■ **PROBLEM**:
From the entries below, copy every line that has the word "gamma".
___
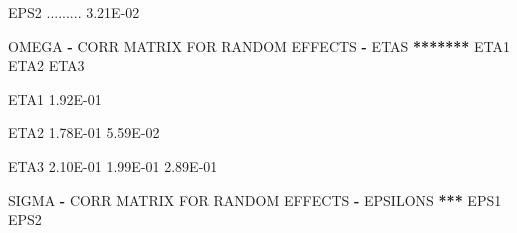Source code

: \documentclass[
  11pt,
  krantz2,
  a4paper]{krantz}
\newenvironment{Shaded}{\begin{snugshade}}{\end{snugshade}}
\newcommand{\ErrorTok}[1]{\textcolor[rgb]{0.64,0.00,0.00}{\textbf{#1}}}
\newcommand{\FloatTok}[1]{\textcolor[rgb]{0.00,0.00,0.81}{#1}}
\newcommand{\NormalTok}[1]{#1}
\newcommand{\OperatorTok}[1]{\textcolor[rgb]{0.81,0.36,0.00}{\textbf{#1}}}
\newcommand{\StringTok}[1]{\textcolor[rgb]{0.31,0.60,0.02}{#1}}
\theoremstyle{definition}
\theoremstyle{definition}
\theoremstyle{definition}
\theoremstyle{remark}
\begin{document}
\begin{Shaded}
\begin{Highlighting}[]
\NormalTok{EPS2   .........  }\FloatTok{3.21E{-}02}                                                                             
                                                                                                       
                                                                                                       
                                                                                                       
                                                                                                       
\NormalTok{OMEGA }\OperatorTok{{-}}\StringTok{ }\NormalTok{CORR MATRIX FOR RANDOM EFFECTS }\OperatorTok{{-}}\StringTok{ }\NormalTok{ETAS  }\OperatorTok{**}\ErrorTok{*****}\StringTok{                                                 }
\StringTok{                                                                                                       }
\StringTok{                                                                                                       }
\StringTok{        }\NormalTok{ETA1      ETA2      ETA3                                                                       }
                                                                                                       
\NormalTok{ETA1    }\FloatTok{1.92E{-}01}                                                                                       
                                                                                                       
\NormalTok{ETA2    }\FloatTok{1.78E{-}01}  \FloatTok{5.59E{-}02}                                                                             
                                                                                                       
\NormalTok{ETA3    }\FloatTok{2.10E{-}01}  \FloatTok{1.99E{-}01}  \FloatTok{2.89E{-}01}                                                                   
                                                                                                       
                                                                                                       
                                                                                                       
\NormalTok{SIGMA }\OperatorTok{{-}}\StringTok{ }\NormalTok{CORR MATRIX FOR RANDOM EFFECTS }\OperatorTok{{-}}\StringTok{ }\NormalTok{EPSILONS  }\OperatorTok{**}\ErrorTok{*}\StringTok{                                                 }
\StringTok{                                                                                                       }
\StringTok{                                                                                                       }
\StringTok{        }\NormalTok{EPS1      EPS2                                                                                 }
                                                                                                       

\end{Highlighting}
\end{Shaded}
\end{document}
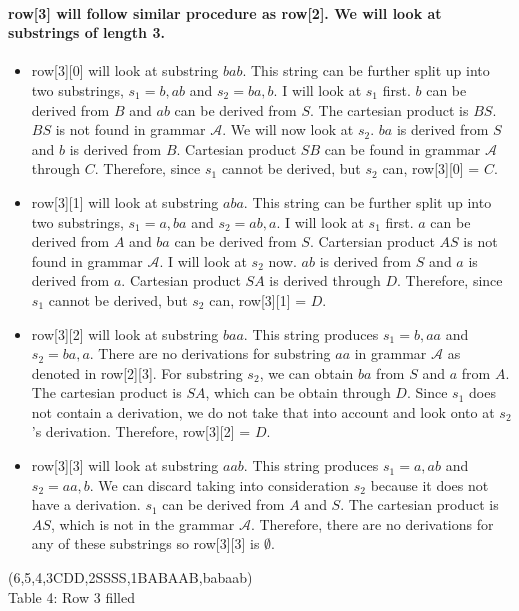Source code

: \documentclass[12pt]{article}
\begin{document}
\paragraph{row[3] will follow similar procedure as row[2]. We will look at substrings of length 3.}
\begin{itemize}
    \item row[3][0] will look at substring $bab$. This string can be further split up into two substrings, $s_1 = b, ab$ and $s_2 = ba, b$. I will look at $s_1$ first. $b$ can be derived from $B$ and $ab$ can be derived from $S$. The cartesian product is $BS$. $BS$ is not found in grammar $\mathcal{A}$. We will now look at $s_2$. $ba$ is derived from $S$ and $b$ is derived from $B$. Cartesian product $SB$ can be found in grammar $\mathcal{A}$ through $C$. Therefore, since $s_1$ cannot be derived, but $s_2$ can, row[3][0] = $C$.
    \item row[3][1] will look at substring $aba$. This string can be further split up into two substrings, $s_1 = a, ba$ and $s_2 = ab, a$. I will look at $s_1$ first. $a$ can be derived from $A$ and $ba$ can be derived from $S$. Cartersian product $AS$ is not found in grammar $\mathcal{A}$. I will look at $s_2$ now. $ab$ is derived from $S$ and $a$ is derived from $a$. Cartesian product $SA$ is derived through $D$. Therefore, since $s_1$ cannot be derived, but $s_2$ can, row[3][1] = $D$.
    \item row[3][2] will look at substring $baa$. This string produces $s_1 =  b, aa$ and $s_2 = ba, a$. There are no derivations for substring $aa$ in grammar $\mathcal{A}$ as denoted in row[2][3]. For substring $s_2$, we can obtain $ba$ from $S$ and $a$ from $A$. The cartesian product is $SA$, which can be obtain through $D$. Since $s_1$ does not contain a derivation, we do not take that into account and look onto at $s_2$'s derivation. Therefore, row[3][2] = $D$.   
    \item row[3][3] will look at substring $aab$. This string produces $s_1 = a, ab$ and $s_2 = aa, b$. We can discard taking into consideration $s_2$ because it does not have a derivation. $s_1$ can be derived from $A$ and $S$. The cartesian product is $AS$, which is not in the grammar $\mathcal{A}$. Therefore, there are no derivations for any of these substrings so row[3][3] is $\emptyset$.
\end{itemize}

\begin{center}
    \young(6\hfill,5\hfill \hfill,4\hfill \hfill \hfill,3CDD\emptyset,2SSS\emptyset S,1BABAAB,\hfill babaab) \\
    Table 4: Row 3 filled
\end{center}
\clearpage
\end{document}
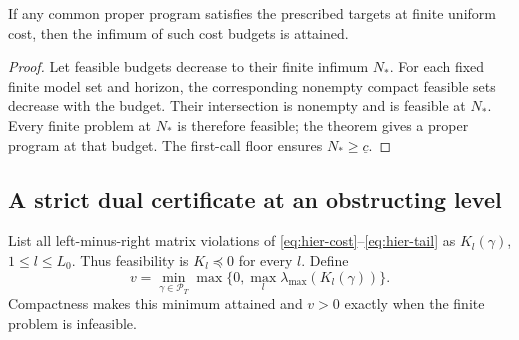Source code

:\begin{corollary}\label{cor:synthesis-attainment}
If any common proper program satisfies the prescribed targets at finite uniform cost, then the infimum of such cost budgets is attained.
\end{corollary}
\begin{proof}
Let feasible budgets decrease to their finite infimum $N_*$. For each fixed finite model set and horizon, the corresponding nonempty compact feasible sets decrease with the budget. Their intersection is nonempty and is feasible at $N_*$. Every finite problem at $N_*$ is therefore feasible; the theorem gives a proper program at that budget. The first-call floor ensures $N_*\ge\underline c$.
\end{proof}

\subsection{A strict dual certificate at an obstructing level}
List all left-minus-right matrix violations of \eqref{eq:hier-cost}--\eqref{eq:hier-tail} as $K_l(\gamma)$, $1\le l\le L_0$. Thus feasibility is $K_l\preccurlyeq0$ for every $l$. Define
\[
 v=\min_{\gamma\in\mathcal P_T}
       \max\{0,\max_l\lambda_{\max}(K_l(\gamma))\}.
\]
Compactness makes this minimum attained and $v>0$ exactly when the finite problem is infeasible.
___
■ **RESPONSE**:
List all left-minus-right matrix violations of \eqref{eq:hier-cost}--\eqref{eq:hier-tail} as $K_l(\gamma)$, $1\le l\le L_0$. Thus feasibility is $K_l\preccurlyeq0$ for every $l$. Define
 v=\min_{\gamma\in\mathcal P_T}
       \max\{0,\max_l\lambda_{\max}(K_l(\gamma))\}.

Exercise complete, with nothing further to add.